I like a villainous Ono.
ReplyDeleteI don't LIKE a villainous Ono, but it's such a TRADITION that it's hard to imagine not hearing about it.
ReplyDeleteNice Review Joe. I just read a copy of Seaman's "account" in German translation and was quite taken by this book. It's a page turner. But I totally had the same feeling that his explanation at the end seemed to lack any credibility. You can actually tell by the rhetoric used, that Seaman is, in best Poeian tradition, an unreliable narrator, who is trying to hide his own motives by sheding as little light as possible on his own doings and actions during the time he served as John Lennon's assistant. Only after I read the book I did some research on the author which only increased my initially mild skepticism. Your review confirmed it. One thing I'd like to add: Seaman implies that he was the one who triggered John Lennon to resume writing music. By disobeying an order presumably given by Yoko Ono, not to drive around with John in a car, listening to music. Unfortunately Mr. Seaman lacks any credibility here and everywhere, due to his unlawful and selfish actions after John's death. I'd like to see an unbiased account of John Lennon's life, written by outsiders, who would need to be experts in literary theory and textual analysis and who have access to all available sources.

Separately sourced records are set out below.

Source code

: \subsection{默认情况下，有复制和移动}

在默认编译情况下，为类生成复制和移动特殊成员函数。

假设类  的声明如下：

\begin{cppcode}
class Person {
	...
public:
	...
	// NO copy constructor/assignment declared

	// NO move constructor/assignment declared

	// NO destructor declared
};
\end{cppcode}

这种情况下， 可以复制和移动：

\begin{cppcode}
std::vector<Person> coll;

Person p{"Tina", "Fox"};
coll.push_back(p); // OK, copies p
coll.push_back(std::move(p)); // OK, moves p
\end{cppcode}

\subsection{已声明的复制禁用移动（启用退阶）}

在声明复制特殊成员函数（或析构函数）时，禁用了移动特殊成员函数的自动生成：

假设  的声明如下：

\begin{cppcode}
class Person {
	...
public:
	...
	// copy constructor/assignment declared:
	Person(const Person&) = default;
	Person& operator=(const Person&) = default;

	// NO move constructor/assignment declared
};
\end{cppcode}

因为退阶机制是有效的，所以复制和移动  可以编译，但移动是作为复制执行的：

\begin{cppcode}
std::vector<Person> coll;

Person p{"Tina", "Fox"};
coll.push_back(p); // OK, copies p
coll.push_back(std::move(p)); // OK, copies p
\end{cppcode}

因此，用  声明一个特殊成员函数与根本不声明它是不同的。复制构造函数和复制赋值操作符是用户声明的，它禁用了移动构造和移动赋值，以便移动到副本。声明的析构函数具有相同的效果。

ReplyDeleteThanks! And I agree, a definite page turner. Something I forgot to mention in my review...surely intentionally, Seaman has written exactly the kind of book Lennon himself would've loved to read. Per Seaman, Lennon was into tell-all trash as well as metaphysical stuff...and guess what, this book covers both areas. "Unreliable narrator" sums him up perfectly. That stuff of him driving John around in the car was very memorable -- and yeah, sneaking in music for John to listen to because Yoko wouldn't allow it. If you check out the other John Lennon reviews I posted after this one, they are of other books that give different views of his final years...I wonder if an accurate composite will ever be possible.

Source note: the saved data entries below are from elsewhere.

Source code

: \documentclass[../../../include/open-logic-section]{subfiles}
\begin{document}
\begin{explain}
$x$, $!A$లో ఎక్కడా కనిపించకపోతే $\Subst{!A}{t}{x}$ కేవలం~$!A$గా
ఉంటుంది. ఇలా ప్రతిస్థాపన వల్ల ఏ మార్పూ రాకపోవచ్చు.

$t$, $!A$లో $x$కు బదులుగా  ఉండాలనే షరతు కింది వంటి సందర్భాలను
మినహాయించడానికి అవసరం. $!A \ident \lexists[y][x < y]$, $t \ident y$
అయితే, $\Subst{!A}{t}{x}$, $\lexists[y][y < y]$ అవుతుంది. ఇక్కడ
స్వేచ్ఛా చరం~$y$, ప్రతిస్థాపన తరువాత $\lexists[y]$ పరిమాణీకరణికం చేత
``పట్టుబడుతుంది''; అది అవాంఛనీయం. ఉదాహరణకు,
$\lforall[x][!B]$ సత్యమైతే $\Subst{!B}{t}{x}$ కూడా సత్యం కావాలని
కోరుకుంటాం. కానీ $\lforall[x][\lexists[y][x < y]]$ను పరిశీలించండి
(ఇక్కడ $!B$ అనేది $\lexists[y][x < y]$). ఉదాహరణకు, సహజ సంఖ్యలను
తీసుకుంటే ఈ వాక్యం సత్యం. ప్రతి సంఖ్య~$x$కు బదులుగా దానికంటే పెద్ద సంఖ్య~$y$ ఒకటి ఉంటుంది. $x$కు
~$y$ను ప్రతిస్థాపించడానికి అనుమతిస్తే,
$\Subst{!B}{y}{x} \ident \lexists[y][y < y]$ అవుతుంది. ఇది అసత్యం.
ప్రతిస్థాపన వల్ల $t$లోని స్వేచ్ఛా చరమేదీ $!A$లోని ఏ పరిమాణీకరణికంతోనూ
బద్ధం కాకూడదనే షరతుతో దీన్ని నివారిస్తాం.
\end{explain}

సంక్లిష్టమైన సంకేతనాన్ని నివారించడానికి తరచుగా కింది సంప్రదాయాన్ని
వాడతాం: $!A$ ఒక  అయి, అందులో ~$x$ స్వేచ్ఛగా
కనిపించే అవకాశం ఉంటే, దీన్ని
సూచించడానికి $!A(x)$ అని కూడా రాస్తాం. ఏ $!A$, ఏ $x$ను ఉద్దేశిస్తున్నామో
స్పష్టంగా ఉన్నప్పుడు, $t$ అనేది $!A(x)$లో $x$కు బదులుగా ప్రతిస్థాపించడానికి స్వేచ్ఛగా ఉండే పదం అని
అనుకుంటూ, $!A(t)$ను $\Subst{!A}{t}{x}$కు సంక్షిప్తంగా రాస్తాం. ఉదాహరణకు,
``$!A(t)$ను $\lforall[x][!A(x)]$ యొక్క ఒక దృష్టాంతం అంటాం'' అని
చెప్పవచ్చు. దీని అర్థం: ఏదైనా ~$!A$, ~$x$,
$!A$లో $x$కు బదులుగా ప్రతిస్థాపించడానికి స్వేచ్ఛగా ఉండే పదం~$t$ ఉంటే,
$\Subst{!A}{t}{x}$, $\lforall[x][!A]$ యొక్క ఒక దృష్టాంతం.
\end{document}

ReplyDeleteIt's bullshit that John "hated" Paul. All the Beatles loved each other and considered each other as brothers - and the surviving Beatles still do. John regarded Paul highly, just like Paul regarded John equally highly.
DeleteThis reviewer is completely biased. Seaman may have been prone to exaggeration and hyperbole, but his descriptions of Yoko, from virtually everything else I've read, are spot on. This review has twisted Seaman's words to make it sound as if John hated Paul, which is a complete falsehood. Besides, anyone who defends Yoko Ono (or any other person like Yoko Ono) immediately loses credibility. She was, is a horrible human being, and although yes, Seaman's descriptions or her are colored by his hatred of her, they are largely spot on.